■ WHAT TO PRODUCE: Wherever the word "лишние" occurs in the lines below, copy the whole line.

##### STUDY MATERIAL #####

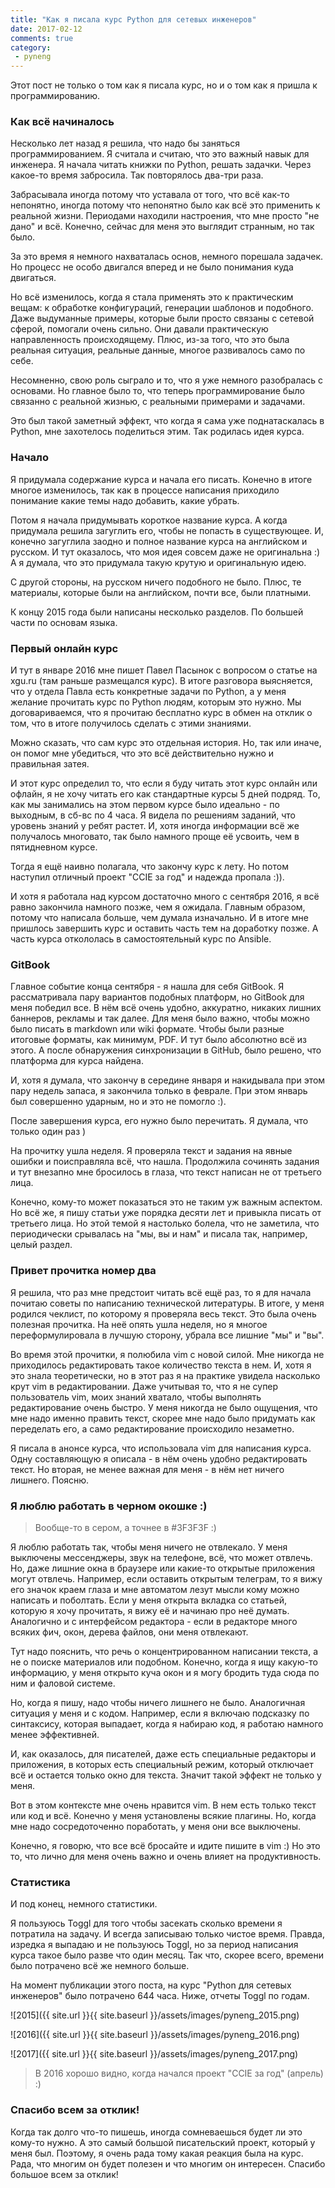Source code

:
 ```yaml
---
title: "Как я писала курс Python для сетевых инженеров"
date: 2017-02-12
comments: true
category:
 - pyneng
---
```


Этот пост не только о том как я писала курс, но и о том как я пришла к программированию.

### Как всё начиналось

Несколько лет назад я решила, что надо бы заняться программированием.
Я считала и считаю, что это важный навык для инженера. 
Я начала читать книжки по Python, решать задачки.
Через какое-то время забросила.
Так повторялось два-три раза.

Забрасывала иногда потому что уставала от того, что всё как-то непонятно, иногда потому что непонятно было как всё это применить к реальной жизни.
Периодами находили настроения, что мне просто "не дано" и всё.
Конечно, сейчас для меня это выглядит странным, но так было.

За это время я немного нахваталась основ, немного порешала задачек.
Но процесс не особо двигался вперед и не было понимания куда двигаться.

Но всё изменилось, когда я стала применять это к практическим вещам: к обработке конфигураций, генерации шаблонов и подобного.
Даже выдуманные примеры, которые были просто связаны с сетевой сферой, помогали очень сильно.
Они давали практическую направленность происходящему.
Плюс, из-за того, что это была реальная ситуация, реальные данные, многое развивалось само по себе.

Несомненно, свою роль сыграло и то, что я уже немного разобралась с основами.
Но главное было то, что теперь программирование было связанно с реальной жизнью, с реальными примерами и задачами.

Это был такой заметный эффект, что когда я сама уже поднатаскалась в Python, мне захотелось поделиться этим.
Так родилась идея курса.

### Начало

Я придумала содержание курса и начала его писать.
Конечно в итоге многое изменилось, так как в процессе написания приходило понимание какие темы надо добавить, какие убрать.

Потом я начала придумывать короткое название курса.
А когда придумала решила загуглить его, чтобы не попасть в существующее.
И, конечно загуглила заодно и полное название курса на английском и русском.
И тут оказалось, что моя идея совсем даже не оригинальна :)
А я думала, что это придумала такую крутую и оригинальную идею.

С другой стороны, на русском ничего подобного не было.
Плюс, те материалы, которые были на английском, почти все, были платными.

К концу 2015 года были написаны несколько разделов.
По большей части по основам языка.


### Первый онлайн курс

И тут в январе 2016 мне пишет Павел Пасынок с вопросом о статье на xgu.ru (там раньше размещался курс).
В итоге разговора выясняется, что у отдела Павла есть конкретные задачи по Python, а у меня желание прочитать курс по Python людям, которым это нужно.
Мы договариваемся, что я прочитаю бесплатно курс в обмен на отклик о том, что в итоге получилось сделать с этими знаниями.


Можно сказать, что сам курс это отдельная история.
Но, так или иначе, он помог мне убедиться, что это всё действительно нужно и правильная затея.

И этот курс определил то, что если я буду читать этот курс онлайн или офлайн, я не хочу читать его как стандартные курсы 5 дней подряд.
То, как мы занимались на этом первом курсе было идеально - по выходным, в сб-вс по 4 часа.
Я видела по решениям заданий, что уровень знаний у ребят растет.
И, хотя иногда информации всё же получалось многовато, так было намного проще её усвоить, чем в пятидневном курсе.

Тогда я ещё наивно полагала, что закончу курс к лету.
Но потом наступил отличный проект "CCIE за год" и надежда пропала :)).

И хотя я работала над курсом достаточно много с сентября 2016, я всё равно закончила намного позже, чем я ожидала.
Главным образом, потому что написала больше, чем думала изначально.
И в итоге мне пришлось завершить курс и оставить часть тем на доработку позже.
А часть курса откололась в самостоятельный курс по Ansible.

### GitBook

Главное событие конца сентября - я нашла для себя GitBook.
Я рассматривала пару вариантов подобных платформ, но GitBook для меня победил все.
В нём всё очень удобно, аккуратно, никаких лишних баннеров, рекламы и так далее.
Для меня было важно, чтобы можно было писать в markdown или wiki формате.
Чтобы были разные итоговые форматы, как минимум, PDF.
И тут было абсолютно всё из этого.
А после обнаружения синхронизации в GitHub, было решено, что платформа для курса найдена.


И, хотя я думала, что закончу в середине января и накидывала при этом пару недель запаса,
я закончила только в феврале.
При этом январь был совершенно ударным, но и это не помогло :).


После завершения курса, его нужно было перечитать.
Я думала, что только один раз )

На прочитку ушла неделя.
Я проверяла текст и задания на явные ошибки и поисправляла всё, что нашла.
Продолжила сочинять задания и тут внезапно мне бросилось в глаза, что текст написан не от третьего лица.


Конечно, кому-то может показаться это не таким уж важным аспектом.
Но всё же, я пишу статьи уже порядка десяти лет и привыкла писать от третьего лица.
Но этой темой я настолько болела, что не заметила, что периодически срывалась на "мы, вы и нам" и писала так, например, целый раздел.

### Привет прочитка номер два

Я решила, что раз мне предстоит читать всё ещё раз, то я для начала почитаю советы по написанию технической литературы.
В итоге, у меня родился чеклист, по которому я проверяла весь текст.
Это была очень полезная прочитка.
На неё опять ушла неделя, но я многое переформулировала в лучшую сторону, убрала все лишние "мы" и "вы".

Во время этой прочитки, я полюбила vim с новой силой.
Мне никогда не приходилось редактировать такое количество текста в нем.
И, хотя я это знала теоретически, но в этот раз я на практике увидела насколько крут vim в редактировании.
Даже учитывая то, что я не супер пользователь vim, моих знаний хватало, чтобы выполнять редактирование очень быстро.
У меня никогда не было ощущения, что мне надо именно править текст, скорее мне надо было придумать как переделать его, а само редактирование происходило незаметно.


Я писала в анонсе курса, что использовала vim для написания курса.
Одну составляющую я описала - в нём очень удобно редактировать текст.
Но вторая, не менее важная для меня - в нём нет ничего лишнего.
Поясню.

### Я люблю работать в черном окошке :)

> Вообще-то в сером, а точнее в #3F3F3F :)

Я люблю работать так, чтобы меня ничего не отвлекало.
У меня выключены мессенджеры, звук на телефоне, всё, что может отвлечь.
Но, даже лишние окна в браузере или какие-то открытые приложения могут отвлечь.
Например, если оставить открытым телеграм, то я вижу его значок краем глаза и мне автоматом лезут мысли кому можно написать и поболтать.
Если у меня открыта вкладка со статьей, которую я хочу прочитать, я вижу её и начинаю про неё думать.
Аналогично и с интерфейсом редактора - если в редакторе много всяких фич, окон, дерева файлов, они меня отвлекают.

Тут надо пояснить, что речь о концентрированном написании текста, а не о поиске материалов или подобном.
Конечно, когда я ищу какую-то информацию, у меня открыто куча окон и я могу бродить туда сюда по ним и фаловой системе.

Но, когда я пишу, надо чтобы ничего лишнего не было.
Аналогичная ситуация у меня и  с кодом.
Например, если я включаю подсказку по синтаксису, которая выпадает, когда я набираю код,
я работаю намного менее эффективней.

И, как оказалось, для писателей, даже есть специальные редакторы и приложения, в которых есть специальный режим, который отключает всё и остается только окно для текста.
Значит такой эффект не только у меня.

Вот в этом контексте мне очень нравится vim.
В нем есть только текст или код и всё.
Конечно у меня установлены всякие плагины.
Но, когда мне надо сосредоточенно поработать, у меня они все выключены.

Конечно, я говорю, что все всё бросайте и идите пишите в vim :)
Но это то, что лично для меня очень важно и очень влияет на продуктивность.

### Статистика

И под конец, немного статистики.

Я пользуюсь Toggl для того чтобы засекать сколько времени я потратила на задачу.
И всегда записываю только чистое время.
Правда, изредка я выпадаю и не пользуюсь Toggl, но за период написания курса такое было разве что один месяц.
Так что, скорее всего, времени было потрачено всё же немного больше.

На момент публикации этого поста, на курс "Python для сетевых инженеров" было потрачено 644 часа.
Ниже, отчеты Toggl по годам.

![2015]({{ site.url }}{{ site.baseurl }}/assets/images/pyneng_2015.png)

![2016]({{ site.url }}{{ site.baseurl }}/assets/images/pyneng_2016.png)

![2017]({{ site.url }}{{ site.baseurl }}/assets/images/pyneng_2017.png)

> В 2016 хорошо видно, когда начался проект "CCIE за год" (апрель) :)

### Спасибо всем за отклик!

Когда так долго что-то пишешь, иногда сомневаешься будет ли это кому-то нужно.
А это самый большой писательский проект, который у меня был.
Поэтому, я очень рада тому какая реакция была на курс.
Рада, что многим он будет полезен и что многим он интересен.
Спасибо большое всем за отклик!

#####

■ RESPONSE AREA:
На неё опять ушла неделя, но я многое переформулировала в лучшую сторону, убрала все лишние "мы" и "вы".
Но, даже лишние окна в браузере или какие-то открытые приложения могут отвлечь.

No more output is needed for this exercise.